New tests fall short in revealing health risks

New blood tests that doctors hoped would more accurately predict which patients are headed for a heart attack or stroke are no better than cholesterol levels, blood pressure and other conventional measurements, a study found.

Doctors in recent years had become excited over substances in the blood that appeared to be powerful new predictors of a heart attack. These substances included C-reactive protein, or CRP; homocysteine; and BNP, or B-type natriuretic peptide.

An increasing number of family doctors have been ordering expensive tests for these substances, and some patients have started requesting them.

But the new research, by scientists at the highly regarded Framingham Heart Study, found that tests of CRP, BNP, homocysteine and seven other substances are only a couple of percentage points better at predicting outcomes than the standard, commonsense risk factors that doctors have known for decades. The difference in accuracy was considered so small as to be negligible.

The study was published in today’s New England Journal of Medicine.

The Framingham researchers, who have been testing residents of the Boston suburb for several decades, used frozen blood samples taken from 3,209 healthy Framingham participants in the mid-1990s, then checked to see who had major heart complications or died over the following decade.

The best predictors were tests for BNP, CRP, homocysteine and renin in the blood and albumin in the urine. Patients with the highest levels of BNP and albumin were nearly twice as likely as those with lowest levels to suffer a heart attack, stroke or heart failure; those with the highest levels of CRP, BNP and the three other substances were four times as likely to die during the decade.
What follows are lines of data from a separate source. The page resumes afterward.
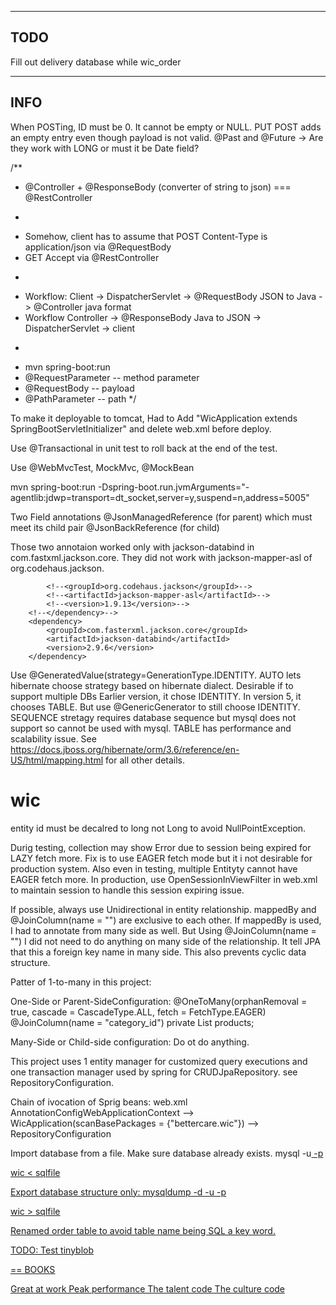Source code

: ----
TODO
-----

Fill out delivery database while wic_order





------
INFO
------
When POSTing, ID must be 0. It cannot be empty or NULL.
PUT POST adds an empty entry even though payload is not valid.
@Past and @Future -> Are they work with LONG or must it be Date field?

/**
 * @Controller + @ResponseBody (converter of string to json) === @RestController
 * <p>
 * Somehow, client has to assume that POST Content-Type is application/json via @RequestBody
 * GET Accept via @RestController
 * <p>
 * Workflow: Client -> DispatcherServlet -> @RequestBody JSON to Java -> @Controller java format
 * Workflow Controller -> @ResponseBody Java to JSON -> DispatcherServlet -> client
 * <p>
 * mvn spring-boot:run
 * @RequestParameter -- method parameter
 * @RequestBody -- payload
 * @PathParameter -- path
 */


To make it deployable to tomcat, Had to Add "WicApplication extends SpringBootServletInitializer" and delete web.xml before deploy.

Use @Transactional in unit test to roll back at the end of the test.

Use @WebMvcTest, MockMvc, @MockBean

mvn spring-boot:run -Dspring-boot.run.jvmArguments="-agentlib:jdwp=transport=dt_socket,server=y,suspend=n,address=5005"

Two Field annotations
@JsonManagedReference (for parent) which must meet its child pair
@JsonBackReference (for child)

Those two annotaion worked only with jackson-databind in com.fastxml.jackson.core.
They did not work with jackson-mapper-asl of org.codehaus.jackson.
<!--<dependency>-->
            <!--<groupId>org.codehaus.jackson</groupId>-->
            <!--<artifactId>jackson-mapper-asl</artifactId>-->
            <!--<version>1.9.13</version>-->
        <!--</dependency>-->
        <dependency>
            <groupId>com.fasterxml.jackson.core</groupId>
            <artifactId>jackson-databind</artifactId>
            <version>2.9.6</version>
        </dependency>


Use @GeneratedValue(strategy=GenerationType.IDENTITY.
    AUTO lets hibernate choose strategy based on hibernate dialect.
    Desirable if to support multiple DBs
    Earlier version, it chose IDENTITY.
    In version 5, it chooses TABLE.
    But use @GenericGenerator to still choose IDENTITY.
    SEQUENCE stretagy requires database sequence but mysql does not support so cannot be used with mysql.
    TABLE has performance and scalability issue.
    See https://docs.jboss.org/hibernate/orm/3.6/reference/en-US/html/mapping.html for all other details.

# wic
entity id must be decalred to long not Long to avoid NullPointException.

Durig testing, collection may show Error due to session being expired for LAZY fetch more.
Fix is to use EAGER fetch mode but it i not desirable for production system.
Also even in testing, multiple Entityty cannot have EAGER fetch more.
In production, use OpenSessionInViewFilter in web.xml to maintain session to handle this session expiring issue.

If possible, always use Unidirectional in entity relationship.
mappedBy and @JoinColumn(name = "") are exclusive to each other.
If mappedBy is used, I had to annotate from many side as well.
But Using @JoinColumn(name = "") I did not need to do anything on many side of the relationship.
It tell JPA that this a foreign key name in many side.
This also prevents cyclic data structure.

Patter of 1-to-many in this project:

One-Side or Parent-SideConfiguration:
@OneToMany(orphanRemoval = true, cascade = CascadeType.ALL, fetch = FetchType.EAGER)
	@JoinColumn(name = "category_id")
	private List<Product> products;


Many-Side or Child-side configuration:
Do ot do anything.

This project uses 1 entity manager for customized query executions and
one transaction manager used by spring for CRUDJpaRepository. see RepositoryConfiguration.

Chain of ivocation of Sprig beans:
web.xml AnnotationConfigWebApplicationContext
--> WicApplication(scanBasePackages = {"bettercare.wic"})
--> RepositoryConfiguration

Import database from a file. Make sure database already exists.
mysql -u<u> -p<p> wic < sqlfile

Export database structure only:
mysqldump -d -u<u> -p<p> wic > sqlfile

Renamed order table to avoid table name being SQL a key word.


TODO:
Test tinyblob

== BOOKS 

Great at work
Peak performance
The talent code
The culture code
However, the standard risk factors – high blood pressure, high cholesterol, family history, advanced age, smoking, obesity, lack of exercise and diabetes – proved to be just as accurate when it came to predicting heart disease.

And the new blood tests, which are not covered by insurance companies, can run from $25 to more than $150.

“This really supports the value of focusing on risk factor reduction, not looking for a magic blood test,” said Dr. Richard Stein, director of preventive cardiology at Beth Israel Medical Center in New York. He predicted some insurance companies will soon start telling doctors to limit such tests, which are not covered by some insurers.